(Saved entries)
────────────────────

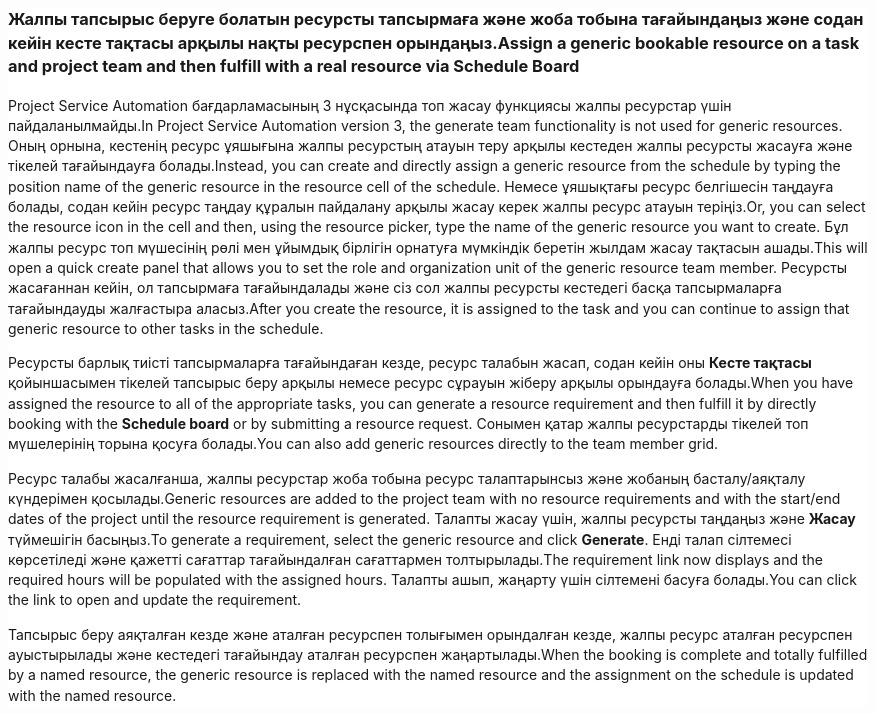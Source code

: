 ### <a name="assign-a-generic-bookable-resource-on-a-task-and-project-team-and-then-fulfill-with-a-real-resource-via-schedule-board"></a><span data-ttu-id="7c7be-195">Жалпы тапсырыс беруге болатын ресурсты тапсырмаға және жоба тобына тағайындаңыз және содан кейін кесте тақтасы арқылы нақты ресурспен орындаңыз.</span><span class="sxs-lookup"><span data-stu-id="7c7be-195">Assign a generic bookable resource on a task and project team and then fulfill with a real resource via Schedule Board</span></span> 
<span data-ttu-id="7c7be-196">Project Service Automation бағдарламасының 3 нұсқасында топ жасау функциясы жалпы ресурстар үшін пайдаланылмайды.</span><span class="sxs-lookup"><span data-stu-id="7c7be-196">In Project Service Automation version 3, the generate team functionality is not used for generic resources.</span></span> <span data-ttu-id="7c7be-197">Оның орнына, кестенің ресурс ұяшығына жалпы ресурстың атауын теру арқылы кестеден жалпы ресурсты жасауға және тікелей тағайындауға болады.</span><span class="sxs-lookup"><span data-stu-id="7c7be-197">Instead, you can create and directly assign a generic resource from the schedule by typing the position name of the generic resource in the resource cell of the schedule.</span></span> <span data-ttu-id="7c7be-198">Немесе ұяшықтағы ресурс белгішесін таңдауға болады, содан кейін ресурс таңдау құралын пайдалану арқылы жасау керек жалпы ресурс атауын теріңіз.</span><span class="sxs-lookup"><span data-stu-id="7c7be-198">Or, you can select the resource icon in the cell and then, using the resource picker, type the name of the generic resource you want to create.</span></span> <span data-ttu-id="7c7be-199">Бұл жалпы ресурс топ мүшесінің рөлі мен ұйымдық бірлігін орнатуға мүмкіндік беретін жылдам жасау тақтасын ашады.</span><span class="sxs-lookup"><span data-stu-id="7c7be-199">This will open a quick create panel that allows you to set the role and organization unit of the generic resource team member.</span></span> <span data-ttu-id="7c7be-200">Ресурсты жасағаннан кейін, ол тапсырмаға тағайындалады және сіз сол жалпы ресурсты кестедегі басқа тапсырмаларға тағайындауды жалғастыра аласыз.</span><span class="sxs-lookup"><span data-stu-id="7c7be-200">After you create the resource, it is assigned to the task and you can continue to assign that generic resource to other tasks in the schedule.</span></span>    
 
<span data-ttu-id="7c7be-201">Ресурсты барлық тиісті тапсырмаларға тағайындаған кезде, ресурс талабын жасап, содан кейін оны **Кесте тақтасы** қойыншасымен тікелей тапсырыс беру арқылы немесе ресурс сұрауын жіберу арқылы орындауға болады.</span><span class="sxs-lookup"><span data-stu-id="7c7be-201">When you have assigned the resource to all of the appropriate tasks, you can generate a resource requirement and then fulfill it by directly booking with the **Schedule board** or by submitting a resource request.</span></span> <span data-ttu-id="7c7be-202">Сонымен қатар жалпы ресурстарды тікелей топ мүшелерінің торына қосуға болады.</span><span class="sxs-lookup"><span data-stu-id="7c7be-202">You can also add generic resources directly to the team member grid.</span></span> 

<span data-ttu-id="7c7be-203">Ресурс талабы жасалғанша, жалпы ресурстар жоба тобына ресурс талаптарынсыз және жобаның басталу/аяқталу күндерімен қосылады.</span><span class="sxs-lookup"><span data-stu-id="7c7be-203">Generic resources are added to the project team with no resource requirements and with the start/end dates of the project until the resource requirement is generated.</span></span> <span data-ttu-id="7c7be-204">Талапты жасау үшін, жалпы ресурсты таңдаңыз және **Жасау** түймешігін басыңыз.</span><span class="sxs-lookup"><span data-stu-id="7c7be-204">To generate a requirement, select the generic resource and click **Generate**.</span></span> <span data-ttu-id="7c7be-205">Енді талап сілтемесі көрсетіледі және қажетті сағаттар тағайындалған сағаттармен толтырылады.</span><span class="sxs-lookup"><span data-stu-id="7c7be-205">The requirement link now displays and the required hours will be populated with the assigned hours.</span></span> <span data-ttu-id="7c7be-206">Талапты ашып, жаңарту үшін сілтемені басуға болады.</span><span class="sxs-lookup"><span data-stu-id="7c7be-206">You can click the link to open and update the requirement.</span></span>
  
<span data-ttu-id="7c7be-207">Тапсырыс беру аяқталған кезде және аталған ресурспен толығымен орындалған кезде, жалпы ресурс аталған ресурспен ауыстырылады және кестедегі тағайындау аталған ресурспен жаңартылады.</span><span class="sxs-lookup"><span data-stu-id="7c7be-207">When the booking is complete and totally fulfilled by a named resource, the generic resource is replaced with the named resource and the assignment on the schedule is updated with the named resource.</span></span>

────────────────────

*YOUR INSTRUCTIONS:*
Could you give all the records again, exactly, minus the pictures?

*ANSWER SPACE:*
Source code

: ### <a name="assign-a-generic-bookable-resource-on-a-task-and-project-team-and-then-fulfill-with-a-real-resource-via-schedule-board"></a><span data-ttu-id="7c7be-195">Жалпы тапсырыс беруге болатын ресурсты тапсырмаға және жоба тобына тағайындаңыз және содан кейін кесте тақтасы арқылы нақты ресурспен орындаңыз.</span><span class="sxs-lookup"><span data-stu-id="7c7be-195">Assign a generic bookable resource on a task and project team and then fulfill with a real resource via Schedule Board</span></span> 
<span data-ttu-id="7c7be-196">Project Service Automation бағдарламасының 3 нұсқасында топ жасау функциясы жалпы ресурстар үшін пайдаланылмайды.</span><span class="sxs-lookup"><span data-stu-id="7c7be-196">In Project Service Automation version 3, the generate team functionality is not used for generic resources.</span></span> <span data-ttu-id="7c7be-197">Оның орнына, кестенің ресурс ұяшығына жалпы ресурстың атауын теру арқылы кестеден жалпы ресурсты жасауға және тікелей тағайындауға болады.</span><span class="sxs-lookup"><span data-stu-id="7c7be-197">Instead, you can create and directly assign a generic resource from the schedule by typing the position name of the generic resource in the resource cell of the schedule.</span></span> <span data-ttu-id="7c7be-198">Немесе ұяшықтағы ресурс белгішесін таңдауға болады, содан кейін ресурс таңдау құралын пайдалану арқылы жасау керек жалпы ресурс атауын теріңіз.</span><span class="sxs-lookup"><span data-stu-id="7c7be-198">Or, you can select the resource icon in the cell and then, using the resource picker, type the name of the generic resource you want to create.</span></span> <span data-ttu-id="7c7be-199">Бұл жалпы ресурс топ мүшесінің рөлі мен ұйымдық бірлігін орнатуға мүмкіндік беретін жылдам жасау тақтасын ашады.</span><span class="sxs-lookup"><span data-stu-id="7c7be-199">This will open a quick create panel that allows you to set the role and organization unit of the generic resource team member.</span></span> <span data-ttu-id="7c7be-200">Ресурсты жасағаннан кейін, ол тапсырмаға тағайындалады және сіз сол жалпы ресурсты кестедегі басқа тапсырмаларға тағайындауды жалғастыра аласыз.</span><span class="sxs-lookup"><span data-stu-id="7c7be-200">After you create the resource, it is assigned to the task and you can continue to assign that generic resource to other tasks in the schedule.</span></span>    
 
<span data-ttu-id="7c7be-201">Ресурсты барлық тиісті тапсырмаларға тағайындаған кезде, ресурс талабын жасап, содан кейін оны **Кесте тақтасы** қойыншасымен тікелей тапсырыс беру арқылы немесе ресурс сұрауын жіберу арқылы орындауға болады.</span><span class="sxs-lookup"><span data-stu-id="7c7be-201">When you have assigned the resource to all of the appropriate tasks, you can generate a resource requirement and then fulfill it by directly booking with the **Schedule board** or by submitting a resource request.</span></span> <span data-ttu-id="7c7be-202">Сонымен қатар жалпы ресурстарды тікелей топ мүшелерінің торына қосуға болады.</span><span class="sxs-lookup"><span data-stu-id="7c7be-202">You can also add generic resources directly to the team member grid.</span></span> 

<span data-ttu-id="7c7be-203">Ресурс талабы жасалғанша, жалпы ресурстар жоба тобына ресурс талаптарынсыз және жобаның басталу/аяқталу күндерімен қосылады.</span><span class="sxs-lookup"><span data-stu-id="7c7be-203">Generic resources are added to the project team with no resource requirements and with the start/end dates of the project until the resource requirement is generated.</span></span> <span data-ttu-id="7c7be-204">Талапты жасау үшін, жалпы ресурсты таңдаңыз және **Жасау** түймешігін басыңыз.</span><span class="sxs-lookup"><span data-stu-id="7c7be-204">To generate a requirement, select the generic resource and click **Generate**.</span></span> <span data-ttu-id="7c7be-205">Енді талап сілтемесі көрсетіледі және қажетті сағаттар тағайындалған сағаттармен толтырылады.</span><span class="sxs-lookup"><span data-stu-id="7c7be-205">The requirement link now displays and the required hours will be populated with the assigned hours.</span></span> <span data-ttu-id="7c7be-206">Талапты ашып, жаңарту үшін сілтемені басуға болады.</span><span class="sxs-lookup"><span data-stu-id="7c7be-206">You can click the link to open and update the requirement.</span></span>
  
<span data-ttu-id="7c7be-207">Тапсырыс беру аяқталған кезде және аталған ресурспен толығымен орындалған кезде, жалпы ресурс аталған ресурспен ауыстырылады және кестедегі тағайындау аталған ресурспен жаңартылады.</span><span class="sxs-lookup"><span data-stu-id="7c7be-207">When the booking is complete and totally fulfilled by a named resource, the generic resource is replaced with the named resource and the assignment on the schedule is updated with the named resource.</span></span>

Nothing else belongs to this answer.